[Stored data]

--------------------------------

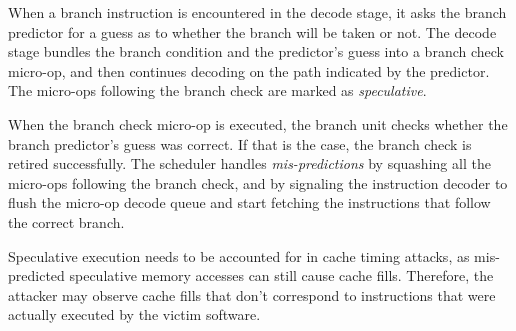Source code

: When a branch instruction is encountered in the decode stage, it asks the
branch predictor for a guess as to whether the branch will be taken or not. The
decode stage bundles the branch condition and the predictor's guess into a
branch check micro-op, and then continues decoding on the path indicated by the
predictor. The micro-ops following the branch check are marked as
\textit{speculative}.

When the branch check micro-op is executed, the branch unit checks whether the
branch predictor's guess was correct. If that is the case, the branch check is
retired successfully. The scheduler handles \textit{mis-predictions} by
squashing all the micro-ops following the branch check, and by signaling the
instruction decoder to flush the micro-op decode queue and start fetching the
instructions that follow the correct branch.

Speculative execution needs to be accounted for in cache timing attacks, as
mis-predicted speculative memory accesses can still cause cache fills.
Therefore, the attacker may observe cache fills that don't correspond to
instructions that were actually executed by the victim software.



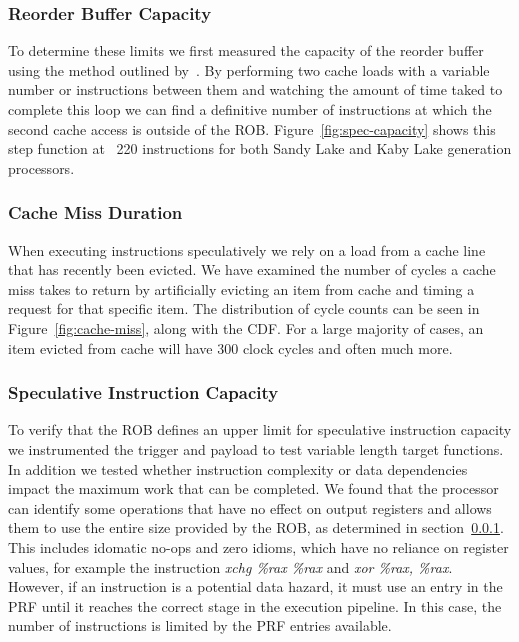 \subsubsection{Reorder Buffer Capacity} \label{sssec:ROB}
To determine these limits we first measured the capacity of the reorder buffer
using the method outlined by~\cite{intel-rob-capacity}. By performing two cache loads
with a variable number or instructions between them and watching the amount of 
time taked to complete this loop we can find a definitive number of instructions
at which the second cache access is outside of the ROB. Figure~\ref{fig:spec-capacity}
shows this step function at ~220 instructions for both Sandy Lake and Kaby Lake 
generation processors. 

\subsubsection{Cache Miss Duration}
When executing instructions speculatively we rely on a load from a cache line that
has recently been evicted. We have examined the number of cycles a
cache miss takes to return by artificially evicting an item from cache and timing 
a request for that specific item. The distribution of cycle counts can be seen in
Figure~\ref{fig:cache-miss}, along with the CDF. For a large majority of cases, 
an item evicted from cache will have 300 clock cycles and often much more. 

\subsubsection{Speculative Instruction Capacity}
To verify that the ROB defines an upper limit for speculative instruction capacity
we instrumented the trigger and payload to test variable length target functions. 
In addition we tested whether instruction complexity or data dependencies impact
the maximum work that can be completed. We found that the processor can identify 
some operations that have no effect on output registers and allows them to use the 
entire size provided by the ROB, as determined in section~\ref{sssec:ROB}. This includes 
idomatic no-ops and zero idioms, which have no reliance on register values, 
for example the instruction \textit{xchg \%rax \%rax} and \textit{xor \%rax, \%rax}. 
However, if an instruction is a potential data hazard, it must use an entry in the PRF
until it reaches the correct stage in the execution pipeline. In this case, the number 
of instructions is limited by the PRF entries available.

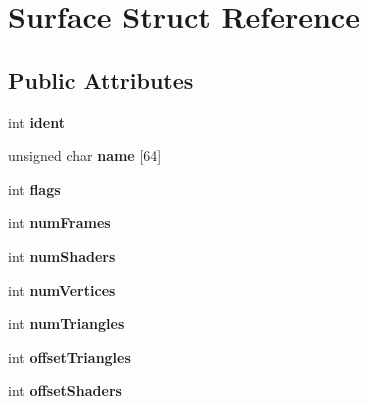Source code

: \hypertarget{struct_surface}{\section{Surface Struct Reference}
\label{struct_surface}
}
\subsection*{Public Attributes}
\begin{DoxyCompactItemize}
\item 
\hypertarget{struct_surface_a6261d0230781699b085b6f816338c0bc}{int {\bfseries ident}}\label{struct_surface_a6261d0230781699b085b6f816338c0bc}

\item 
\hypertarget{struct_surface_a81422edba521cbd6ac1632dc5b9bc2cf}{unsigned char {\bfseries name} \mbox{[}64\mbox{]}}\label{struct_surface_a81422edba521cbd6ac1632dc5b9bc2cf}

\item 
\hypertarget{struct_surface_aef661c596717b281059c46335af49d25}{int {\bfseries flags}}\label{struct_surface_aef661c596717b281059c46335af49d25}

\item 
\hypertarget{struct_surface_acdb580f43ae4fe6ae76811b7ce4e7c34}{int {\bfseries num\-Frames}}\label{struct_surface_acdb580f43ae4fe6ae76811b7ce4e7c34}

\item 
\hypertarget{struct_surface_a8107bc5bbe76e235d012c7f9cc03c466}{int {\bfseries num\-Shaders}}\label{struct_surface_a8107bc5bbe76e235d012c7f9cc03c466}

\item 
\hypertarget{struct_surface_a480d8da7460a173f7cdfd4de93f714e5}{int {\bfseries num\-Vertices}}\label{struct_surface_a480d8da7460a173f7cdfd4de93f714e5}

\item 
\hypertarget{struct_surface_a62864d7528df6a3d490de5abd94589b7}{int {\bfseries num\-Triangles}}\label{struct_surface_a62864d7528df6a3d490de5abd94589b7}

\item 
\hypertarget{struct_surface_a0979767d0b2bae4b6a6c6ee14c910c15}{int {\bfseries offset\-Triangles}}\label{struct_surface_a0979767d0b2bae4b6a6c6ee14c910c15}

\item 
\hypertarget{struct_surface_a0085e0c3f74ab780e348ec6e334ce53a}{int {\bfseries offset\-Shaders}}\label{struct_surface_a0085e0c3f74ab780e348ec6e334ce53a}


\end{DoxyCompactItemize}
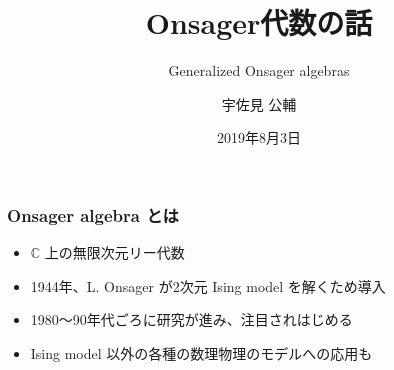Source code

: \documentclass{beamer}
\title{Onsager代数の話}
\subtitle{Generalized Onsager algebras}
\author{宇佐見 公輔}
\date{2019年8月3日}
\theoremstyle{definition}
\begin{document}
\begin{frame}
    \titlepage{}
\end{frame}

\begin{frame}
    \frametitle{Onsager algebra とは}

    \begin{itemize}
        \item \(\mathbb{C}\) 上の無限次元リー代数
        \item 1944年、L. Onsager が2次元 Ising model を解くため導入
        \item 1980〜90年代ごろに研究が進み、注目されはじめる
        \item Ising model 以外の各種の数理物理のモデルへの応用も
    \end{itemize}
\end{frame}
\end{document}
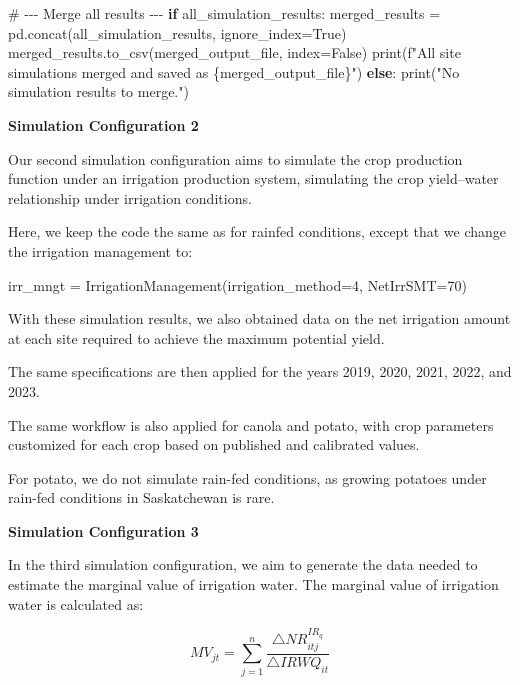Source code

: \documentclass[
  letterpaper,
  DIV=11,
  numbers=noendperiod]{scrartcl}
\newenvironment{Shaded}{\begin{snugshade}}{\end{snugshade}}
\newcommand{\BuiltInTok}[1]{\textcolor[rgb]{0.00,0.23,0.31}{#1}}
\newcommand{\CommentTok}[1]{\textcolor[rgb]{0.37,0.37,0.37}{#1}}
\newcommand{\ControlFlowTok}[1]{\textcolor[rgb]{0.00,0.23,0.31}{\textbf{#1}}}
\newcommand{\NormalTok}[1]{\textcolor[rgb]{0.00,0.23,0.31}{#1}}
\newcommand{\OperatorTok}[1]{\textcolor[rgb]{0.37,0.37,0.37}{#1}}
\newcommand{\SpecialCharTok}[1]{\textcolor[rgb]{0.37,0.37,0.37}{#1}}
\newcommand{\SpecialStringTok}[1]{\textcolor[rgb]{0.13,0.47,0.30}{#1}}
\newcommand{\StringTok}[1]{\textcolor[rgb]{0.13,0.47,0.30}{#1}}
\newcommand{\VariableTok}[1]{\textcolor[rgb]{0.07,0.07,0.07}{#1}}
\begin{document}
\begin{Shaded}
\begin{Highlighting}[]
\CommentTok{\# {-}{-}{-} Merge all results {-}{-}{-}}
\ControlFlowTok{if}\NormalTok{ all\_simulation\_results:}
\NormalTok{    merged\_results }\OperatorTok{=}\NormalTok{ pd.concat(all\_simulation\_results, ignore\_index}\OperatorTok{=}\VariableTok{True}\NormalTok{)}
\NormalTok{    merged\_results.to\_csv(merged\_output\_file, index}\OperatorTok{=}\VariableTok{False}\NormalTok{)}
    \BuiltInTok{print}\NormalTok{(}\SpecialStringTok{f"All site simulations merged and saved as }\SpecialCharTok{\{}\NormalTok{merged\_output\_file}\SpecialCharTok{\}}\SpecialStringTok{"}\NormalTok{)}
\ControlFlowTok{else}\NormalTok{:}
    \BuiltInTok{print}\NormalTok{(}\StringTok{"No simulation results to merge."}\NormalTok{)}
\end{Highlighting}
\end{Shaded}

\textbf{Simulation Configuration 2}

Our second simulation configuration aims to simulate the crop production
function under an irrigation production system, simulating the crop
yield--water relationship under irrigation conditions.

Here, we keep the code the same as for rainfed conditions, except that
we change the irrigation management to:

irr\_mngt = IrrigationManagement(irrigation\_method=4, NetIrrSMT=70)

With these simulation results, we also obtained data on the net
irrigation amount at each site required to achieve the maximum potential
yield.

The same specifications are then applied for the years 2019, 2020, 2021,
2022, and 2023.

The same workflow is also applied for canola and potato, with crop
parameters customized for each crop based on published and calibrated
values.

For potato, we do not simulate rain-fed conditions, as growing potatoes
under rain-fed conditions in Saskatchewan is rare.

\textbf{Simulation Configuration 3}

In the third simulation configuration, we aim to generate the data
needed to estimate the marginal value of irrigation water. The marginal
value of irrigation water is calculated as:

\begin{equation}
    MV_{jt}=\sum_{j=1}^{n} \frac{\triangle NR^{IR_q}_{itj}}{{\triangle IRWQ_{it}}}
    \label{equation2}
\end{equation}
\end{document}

--------------------------------

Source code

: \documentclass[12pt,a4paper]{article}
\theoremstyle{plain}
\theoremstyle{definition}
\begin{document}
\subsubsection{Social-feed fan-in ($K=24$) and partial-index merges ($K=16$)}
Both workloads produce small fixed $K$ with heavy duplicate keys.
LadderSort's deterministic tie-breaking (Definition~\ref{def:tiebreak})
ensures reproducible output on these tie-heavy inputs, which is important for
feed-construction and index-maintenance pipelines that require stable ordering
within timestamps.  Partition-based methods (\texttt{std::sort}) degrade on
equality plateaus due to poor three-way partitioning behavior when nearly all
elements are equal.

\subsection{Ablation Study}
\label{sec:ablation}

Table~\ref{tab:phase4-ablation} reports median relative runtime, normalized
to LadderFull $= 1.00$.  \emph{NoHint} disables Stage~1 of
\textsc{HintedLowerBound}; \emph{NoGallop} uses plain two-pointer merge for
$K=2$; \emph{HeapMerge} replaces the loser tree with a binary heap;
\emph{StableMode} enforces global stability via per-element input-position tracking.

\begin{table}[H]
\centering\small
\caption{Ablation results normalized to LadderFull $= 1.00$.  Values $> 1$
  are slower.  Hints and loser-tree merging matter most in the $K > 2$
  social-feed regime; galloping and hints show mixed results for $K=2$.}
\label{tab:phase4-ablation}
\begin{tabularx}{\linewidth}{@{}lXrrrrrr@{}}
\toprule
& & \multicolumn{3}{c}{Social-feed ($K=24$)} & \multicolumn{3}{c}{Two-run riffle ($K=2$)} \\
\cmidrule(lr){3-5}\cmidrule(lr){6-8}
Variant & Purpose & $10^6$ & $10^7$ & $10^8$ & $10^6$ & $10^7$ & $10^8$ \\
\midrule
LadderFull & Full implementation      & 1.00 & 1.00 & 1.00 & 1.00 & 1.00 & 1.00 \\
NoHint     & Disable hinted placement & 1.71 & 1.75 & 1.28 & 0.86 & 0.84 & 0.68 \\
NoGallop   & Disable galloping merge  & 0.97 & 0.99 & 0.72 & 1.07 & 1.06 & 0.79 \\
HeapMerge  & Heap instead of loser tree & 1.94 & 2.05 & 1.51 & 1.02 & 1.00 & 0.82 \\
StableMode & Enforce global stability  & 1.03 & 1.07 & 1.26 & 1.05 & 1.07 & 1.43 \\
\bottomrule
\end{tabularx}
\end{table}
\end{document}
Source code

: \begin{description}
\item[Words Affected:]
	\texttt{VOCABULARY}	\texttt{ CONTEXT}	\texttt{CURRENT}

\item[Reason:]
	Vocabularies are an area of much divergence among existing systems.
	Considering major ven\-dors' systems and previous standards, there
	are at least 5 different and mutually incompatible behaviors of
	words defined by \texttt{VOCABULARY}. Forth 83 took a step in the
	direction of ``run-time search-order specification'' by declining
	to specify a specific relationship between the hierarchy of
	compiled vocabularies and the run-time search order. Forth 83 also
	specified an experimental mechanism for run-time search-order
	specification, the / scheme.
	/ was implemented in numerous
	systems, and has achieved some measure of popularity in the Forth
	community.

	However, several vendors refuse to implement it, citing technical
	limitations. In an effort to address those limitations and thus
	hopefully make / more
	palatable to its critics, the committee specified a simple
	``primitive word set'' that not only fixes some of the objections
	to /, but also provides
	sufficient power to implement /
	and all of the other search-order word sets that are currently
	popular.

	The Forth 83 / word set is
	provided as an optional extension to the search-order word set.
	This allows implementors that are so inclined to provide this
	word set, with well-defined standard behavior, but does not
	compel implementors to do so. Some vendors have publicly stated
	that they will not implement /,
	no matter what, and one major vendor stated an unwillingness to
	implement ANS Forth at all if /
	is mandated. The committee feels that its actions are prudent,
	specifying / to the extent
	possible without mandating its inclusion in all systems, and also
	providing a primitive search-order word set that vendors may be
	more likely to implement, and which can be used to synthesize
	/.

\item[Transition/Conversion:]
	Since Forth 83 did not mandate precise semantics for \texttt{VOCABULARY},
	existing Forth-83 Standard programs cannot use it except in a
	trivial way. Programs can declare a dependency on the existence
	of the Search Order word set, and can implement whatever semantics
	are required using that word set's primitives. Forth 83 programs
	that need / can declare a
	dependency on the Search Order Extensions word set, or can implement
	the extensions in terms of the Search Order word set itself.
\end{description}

--------------------------------

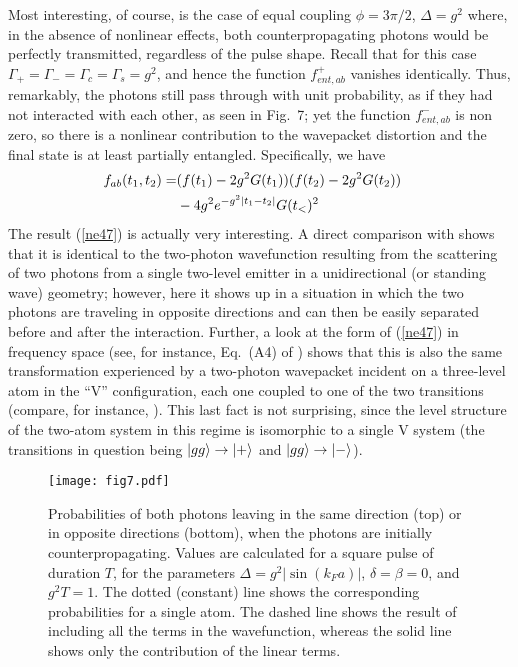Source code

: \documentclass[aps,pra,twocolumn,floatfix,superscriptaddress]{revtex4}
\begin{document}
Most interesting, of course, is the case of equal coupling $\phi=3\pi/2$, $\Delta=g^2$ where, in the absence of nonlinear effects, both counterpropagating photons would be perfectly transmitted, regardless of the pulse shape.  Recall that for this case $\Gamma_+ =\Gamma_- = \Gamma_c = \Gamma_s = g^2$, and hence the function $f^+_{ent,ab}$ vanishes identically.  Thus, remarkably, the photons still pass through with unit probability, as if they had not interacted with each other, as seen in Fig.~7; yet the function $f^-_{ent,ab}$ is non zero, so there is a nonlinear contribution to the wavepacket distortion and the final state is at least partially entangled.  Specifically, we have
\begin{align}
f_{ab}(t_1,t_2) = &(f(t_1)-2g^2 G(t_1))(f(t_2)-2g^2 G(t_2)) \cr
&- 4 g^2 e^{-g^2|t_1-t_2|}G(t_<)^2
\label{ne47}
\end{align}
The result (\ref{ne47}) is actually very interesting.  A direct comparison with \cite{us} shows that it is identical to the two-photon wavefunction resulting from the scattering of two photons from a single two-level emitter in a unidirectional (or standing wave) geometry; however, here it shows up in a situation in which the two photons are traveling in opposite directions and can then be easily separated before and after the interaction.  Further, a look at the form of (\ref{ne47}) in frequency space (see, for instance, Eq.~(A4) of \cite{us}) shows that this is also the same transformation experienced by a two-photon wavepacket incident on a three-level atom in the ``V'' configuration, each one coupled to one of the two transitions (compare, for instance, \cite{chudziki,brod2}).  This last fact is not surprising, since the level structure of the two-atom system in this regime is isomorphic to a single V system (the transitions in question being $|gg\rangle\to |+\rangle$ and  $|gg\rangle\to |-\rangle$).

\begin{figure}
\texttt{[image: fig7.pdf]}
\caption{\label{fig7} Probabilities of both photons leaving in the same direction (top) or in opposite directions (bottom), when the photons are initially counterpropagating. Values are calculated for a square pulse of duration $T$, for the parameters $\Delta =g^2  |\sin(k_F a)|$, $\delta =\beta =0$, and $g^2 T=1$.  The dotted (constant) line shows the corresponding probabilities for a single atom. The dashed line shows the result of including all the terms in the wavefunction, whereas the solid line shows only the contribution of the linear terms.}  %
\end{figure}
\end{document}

--------------------------------

### REQUIREMENT
Output exactly those lines of the data above that run from the line with "instructions that were" up to and including the line with "at which the". No pictures go in.

### EXPECTED ANSWER
instructions that were actually executed by the victim software.



 \subsubsection{Reorder Buffer Capacity} \label{sssec:ROB}
To determine these limits we first measured the capacity of the reorder buffer
using the method outlined by~\cite{intel-rob-capacity}. By performing two cache loads
with a variable number or instructions between them and watching the amount of 
time taked to complete this loop we can find a definitive number of instructions
at which the second cache access is outside of the ROB. Figure~\ref{fig:spec-capacity}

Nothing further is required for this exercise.